Across the entries, count the lines that include "diffeomorphisms" and report only that number.

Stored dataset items
###

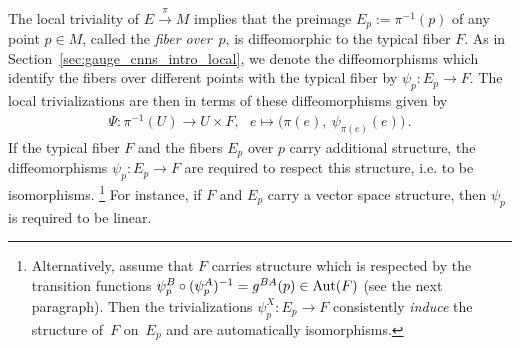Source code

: The local triviality of $E\!\xrightarrow{\pi}\!M$ implies that the preimage $E_p:=\pi^{-1}(p)$ of any point $p\in M$, called the \emph{fiber over}~$p$, is diffeomorphic to the typical fiber $F$.
As in Section~\ref{sec:gauge_cnns_intro_local}, we denote the diffeomorphisms which identify the fibers over different points with the typical fiber by $\psi_p:E_p\to F$.
The local trivializations are then in terms of these diffeomorphisms given by
\begin{align}\label{eq:Psi_via_psi}
    \Psi:\pi^{-1}(U)\to U\times F,\ \ \ e\mapsto \big(\pi(e),\: \psi_{\pi(e)}(e)\big) \,.
\end{align}
If the typical fiber $F$ and the fibers $E_p$ over $p$ carry additional structure, the diffeomorphisms $\psi_p: E_p\to F$ are required to respect this structure, i.e. to be isomorphisms.%
\footnote{
    Alternatively, assume that $F$ carries structure which is respected by the transition functions $\psi_p^B \circ (\psi_p^A)^{-1} = g^{BA}(p) \in \operatorname{Aut}(F)$ (see the next paragraph).
    Then the trivializations $\psi_p^X: E_p \to F$ consistently \emph{induce} the structure of~$F$ on~$E_p$ and are automatically isomorphisms.
}
For instance, if $F$ and $E_p$ carry a vector space structure, then $\psi_p$ is required to be linear.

###

▶ _Task solution_: 3